Lecture 7 Flashcards
What is cognitive neuroscience?
Exploration of the brain pathways that lead to cognition.
What does cognitive neuroscience include?
- Language
- Attention
- Decision making
- Learning/memory
- Consciousness
___________ techniques are a valuable tool in cognitive neuroscience…
Neuroimaging.
What is a fMRI?
- Functional Magnetic Resonance Imaging.
- It detects changes in blood flow in the brain.
- Using fMRI you’re able to detect changes in blood flow, which correlate with changes in activity of the brain.

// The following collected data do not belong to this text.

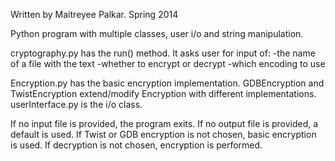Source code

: Written by Maitreyee Palkar. Spring 2014

Python program with multiple classes, user i/o and string manipulation.

cryptography.py has the run() method. It asks user for input of:
-the name of a file with the text
-whether to encrypt or decrypt
-which encoding to use

Encryption.py has the basic encryption implementation.
GDBEncryption and TwistEncryption extend/modify Encryption with different implementations.
userInterface.py is the i/o class.

If no input file is provided, the program exits. If no output file is provided, a default is used.
If Twist or GDB encryption is not chosen, basic encryption is used.
If decryption is not chosen, encryption is performed.
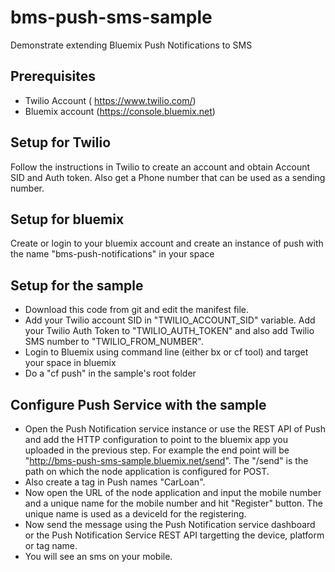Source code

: # bms-push-sms-sample
Demonstrate extending Bluemix Push Notifications to SMS
## Prerequisites
* Twilio Account ( https://www.twilio.com/)
* Bluemix account (https://console.bluemix.net)

## Setup for Twilio
Follow the instructions in Twilio to create an account and obtain Account SID and Auth token. Also get a Phone number that can be used as a sending number.

## Setup for bluemix
Create or login to your bluemix account and create an instance of push with the name "bms-push-notifications" in your space

## Setup for the sample
* Download this code from git and edit the manifest file.
* Add your Twilio account SID in "TWILIO_ACCOUNT_SID" variable. Add your Twilio Auth Token to "TWILIO_AUTH_TOKEN" and also add Twilio SMS number to "TWILIO_FROM_NUMBER".
* Login to Bluemix using command line (either bx or cf tool) and target your space in bluemix
* Do a "cf push" in the sample's root folder

## Configure Push Service with the sample
* Open the Push Notification service instance or use the REST API of Push and add the HTTP configuration to point to the bluemix app you uploaded in the previous step. For example the end point will be "http://bms-push-sms-sample.bluemix.net/send". The "/send" is the path on which the node application is configured for POST.
* Also create a tag in Push names "CarLoan".
* Now open the URL of the node application and input the mobile number and a unique name for the mobile number and hit "Register" button. The unique name is used as a deviceId for the registering.
* Now send the message using the Push Notification service dashboard or the Push Notification Service REST API targetting the device, platform or tag name.
* You will see an sms on your mobile.
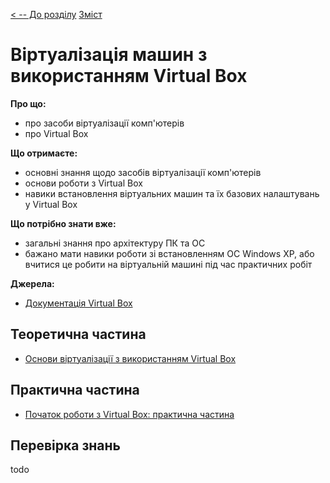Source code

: [< -- До розділу](../README.md)         [Зміст](../../contents.md)

# Віртуалізація машин з використанням Virtual Box

**Про що:**

- про засоби віртуалізації комп'ютерів
- про Virtual Box

**Що отримаєте:**

- основні знання щодо засобів віртуалізації комп'ютерів
- основи роботи з Virtual Box
- навики встановлення віртуальних машин та їх базових налаштувань у Virtual Box

**Що потрібно знати вже:**

- загальні знання про архітектуру ПК та ОС
- бажано мати навики роботи зі встановленням ОС Windows XP, або вчитися це робити на віртуальній машині під час практичних робіт 

**Джерела:** 

- [Документація Virtual Box](https://www.virtualbox.org/manual)

## Теоретична частина

- [Основи віртуалізації з використанням Virtual Box](teor.md)

## Практична частина

- [Початок роботи з Virtual Box: практична частина](lab.md)

## Перевірка знань

todo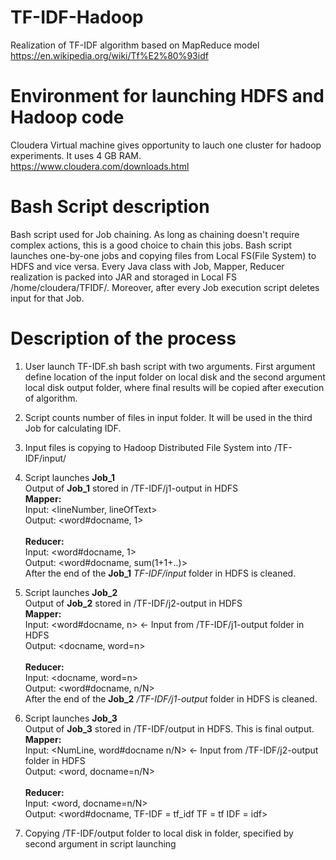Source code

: # TF-IDF-Hadoop
Realization of TF-IDF algorithm based on MapReduce model
https://en.wikipedia.org/wiki/Tf%E2%80%93idf</br>
# Environment for launching HDFS and Hadoop code
Cloudera Virtual machine gives opportunity to lauch one cluster for hadoop experiments. It uses 4 GB RAM.</br>
https://www.cloudera.com/downloads.html
# Bash Script description
Bash script used for Job chaining. As long as chaining doesn't require complex actions, this is a good choice to chain this jobs. Bash script launches one-by-one jobs and copying files from Local FS(File System) to HDFS and vice versa. Every Java class with Job, Mapper, Reducer realization is packed into JAR and storaged in Local FS /home/cloudera/TFIDF/. Moreover, after every Job execution script deletes input for that Job.
# Description of the process
1) User launch TF-IDF.sh bash script with two arguments. First argument define location of the input folder on local disk and the second argument local disk output folder, where final results will be copied after execution of algorithm.

2) Script counts number of files in input folder. It will be used in the third Job for calculating IDF.

3) Input files is copying to Hadoop Distributed File System into /TF-IDF/input/

4) Script launches **Job_1**</br>
Output of **Job_1** stored in /TF-IDF/j1-output in HDFS</br>
**Mapper:**</br>
Input: <lineNumber, lineOfText></br>
Output: <word#docname, 1></br>                                                                   
**Reducer:**</br>
Input: <word#docname, 1></br>
Output: <word#docname, sum(1+1+..)></br>
After the end of the **Job_1** _TF-IDF/input_ folder in HDFS is cleaned.
5) Script launches **Job_2**</br>
Output of **Job_2** stored in /TF-IDF/j2-output in HDFS</br>
**Mapper:**</br>
Input: <word#docname, n>  <- Input from /TF-IDF/j1-output folder in HDFS</br>
Output: <docname, word=n></br>                                                                   
**Reducer:**</br>
Input: <docname, word=n></br>
Output: <word#docname, n/N></br>
After the end of the **Job_2** _/TF-IDF/j1-output_ folder in HDFS is cleaned.
6) Script launches **Job_3** </br>
Output of **Job_3** stored in /TF-IDF/output in HDFS. This is final output.</br>
**Mapper:**</br>
Input: <NumLine, word#docname n/N> <- Input from /TF-IDF/j2-output folder in HDFS</br>
Output: <word, docname=n/N></br>                                                                   
**Reducer:**</br>
Input: <word, docname=n/N></br>
Output: <word#docname, TF-IDF = tf_idf TF = tf IDF = idf></br>

7) Copying /TF-IDF/output folder to local disk in folder, specified by second argument in script launching</br>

- fMRI is good spatial resolution. (Spatial resolution means you’re able to resolve detail in very small areas of the brain).
What is a PET?
- Positron Emission Tomography.
- It detects positrons emitted by radioactive substance in brain.
-How PET works is you inject someone with glucose that is made to be radioactive, and as the neurons use the glucose and it’s broken down, it releases empty matter in the form of a positron.
(Positron: a positively charged electron).
-You would use PET when you need good temporal resolution.
(Temporal means time).
- It does not have good spatial resolution though.
- An example of this would be studying the motor system.
Babies and Sound.
- From birth, babies can discriminate between different sounds.
- Over time, the sounds used around the baby become associated with changes in the environment, giving sounds meaning.
Babies and Words.
- This process only occurs during a sensitive period.
- Long term isolation of a baby results in the lack of language development.
- New languages can be learned in adulthood, but only if language skills developed during the sensitive period.
- Language disorders resulting from brain injury have helped us to understand the brain regions associated with language.
Nonfluent/Agrammatic/ Expressive/Broca’s Aphasia
- Difficulty in producing, but not in understanding, speech.
- So, if someone talks to you, you can understand them, but when you try to communicate, you can’t quite get the words in the proper order, sometimes the words get jumbled and you can’t pattern the words properly.
- “Automatic speech,” such as “Hello,” is not a problem for these individuals to produce.
- Sentences are very difficult to fully form.
- There is a lack of connecting words.
- This issue results from the damage to the left inferior frontal lobe (Broca’s area).
- Damage in this area also affect people’s ability to write.
- So, it is not just about moving the mouth. It affects anything to do with generating motor plans for complex vocalizations.
Fluent/Receptive/Sensory/Wernicke’s Aphasia
- Speech is nonsensical but fluid, and comprehension of language is poor.
- Sometimes they will have sound substitutions. Instead of saying “girl,” they will say “curl.”
- Or sometimes there is complete word substitutions: “bread” becomes “cake.”
- This is a result of damage to the left superior temporal gyrus (Wernicke’s area).
- Thought to be a deficit in understanding the meaning of words.
Both aphasias also apply to…
- Any fluent early-learned language a person speaks.
- Written language.
- Sign-languages.
- In most people (90-95%) damage to left-hemisphere cortical structures results in language deficits, whereas damage to corresponding areas in the right hemisphere does not.
- Language is lateralized to the left hemisphere of the cerebrum in most people.
- In left-handed individuals, there is a high likelihood that this pattern is reversed.
Attention can be _________ or ________.
Endogenous or Exogenous.
Endogenous Attention
When we make a conscious effort to focus on something of interest to us, or some goal.
Overt Attention
Orient my senses towards what I am focused on.
Covert Attention
- When I am looking in one way, but paying attention to something else.
- It’s independent of sensory orientation. (A person can pay attention to other parts of the environment while looking or focusing on a very different part).
Exogenous Attention
Involuntary re-orientation of attention to an unexpected stimulus.